(Data for review Opens)
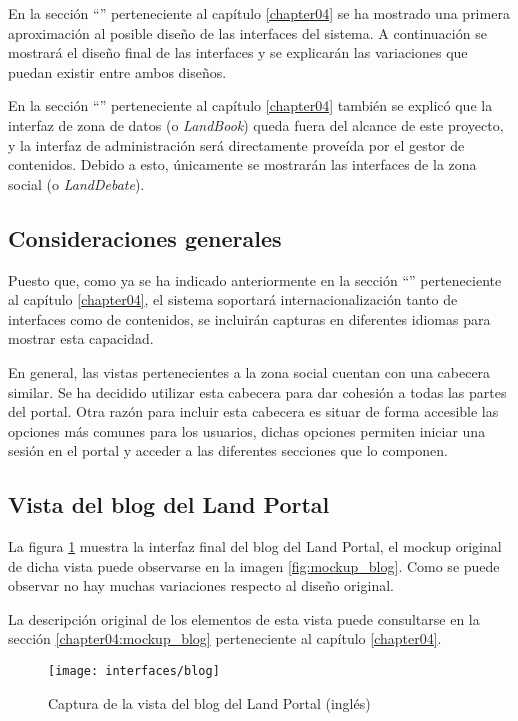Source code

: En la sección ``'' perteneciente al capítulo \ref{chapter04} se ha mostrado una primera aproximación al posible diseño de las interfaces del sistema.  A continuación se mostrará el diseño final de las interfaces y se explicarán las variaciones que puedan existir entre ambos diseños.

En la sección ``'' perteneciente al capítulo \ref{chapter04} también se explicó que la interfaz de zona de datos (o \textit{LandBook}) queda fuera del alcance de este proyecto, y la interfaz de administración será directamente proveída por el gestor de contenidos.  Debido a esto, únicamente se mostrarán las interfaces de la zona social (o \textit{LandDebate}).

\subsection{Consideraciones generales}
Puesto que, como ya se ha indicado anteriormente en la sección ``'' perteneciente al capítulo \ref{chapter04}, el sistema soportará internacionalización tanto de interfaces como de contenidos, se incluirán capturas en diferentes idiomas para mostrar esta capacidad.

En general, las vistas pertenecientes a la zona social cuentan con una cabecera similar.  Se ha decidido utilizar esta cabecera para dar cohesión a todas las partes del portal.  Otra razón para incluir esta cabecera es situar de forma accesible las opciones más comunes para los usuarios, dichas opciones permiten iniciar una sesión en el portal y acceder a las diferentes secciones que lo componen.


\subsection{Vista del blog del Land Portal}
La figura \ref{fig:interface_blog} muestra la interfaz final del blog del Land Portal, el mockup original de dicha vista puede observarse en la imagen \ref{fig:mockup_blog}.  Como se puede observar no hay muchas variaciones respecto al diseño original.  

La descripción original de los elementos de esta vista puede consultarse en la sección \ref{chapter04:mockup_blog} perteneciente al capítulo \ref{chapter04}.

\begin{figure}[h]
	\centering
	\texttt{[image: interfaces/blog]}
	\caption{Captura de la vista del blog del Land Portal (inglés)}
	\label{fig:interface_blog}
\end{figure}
(Data for review Closes)
(Data for review Opens)
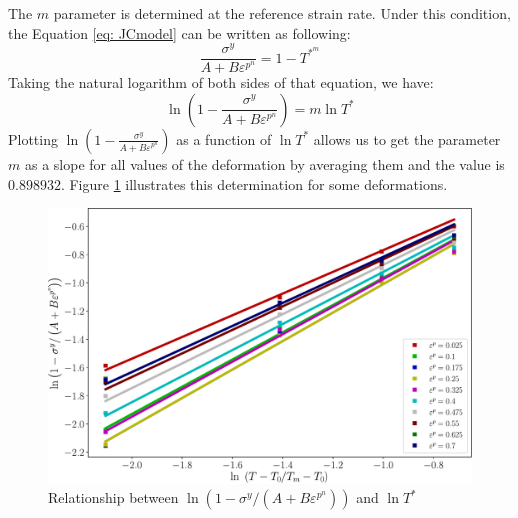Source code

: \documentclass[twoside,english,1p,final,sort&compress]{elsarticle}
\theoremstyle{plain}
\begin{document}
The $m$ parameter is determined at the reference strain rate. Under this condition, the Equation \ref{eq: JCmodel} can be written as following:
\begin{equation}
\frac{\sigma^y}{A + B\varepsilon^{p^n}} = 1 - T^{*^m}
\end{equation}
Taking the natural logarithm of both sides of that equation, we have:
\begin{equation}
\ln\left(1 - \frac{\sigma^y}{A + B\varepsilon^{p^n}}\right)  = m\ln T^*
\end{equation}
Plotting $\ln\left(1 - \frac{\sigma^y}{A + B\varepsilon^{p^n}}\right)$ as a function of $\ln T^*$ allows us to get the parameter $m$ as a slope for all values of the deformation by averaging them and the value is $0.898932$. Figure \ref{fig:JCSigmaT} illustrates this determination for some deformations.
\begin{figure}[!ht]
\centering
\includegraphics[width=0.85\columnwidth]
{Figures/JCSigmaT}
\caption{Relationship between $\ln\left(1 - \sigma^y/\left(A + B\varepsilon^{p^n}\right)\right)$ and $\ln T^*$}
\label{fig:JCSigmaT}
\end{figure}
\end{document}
(Data for review Closes)
Exercise description: On how many lines of the data does "JCSigmaT" appear? Give only that number.

The answer: 3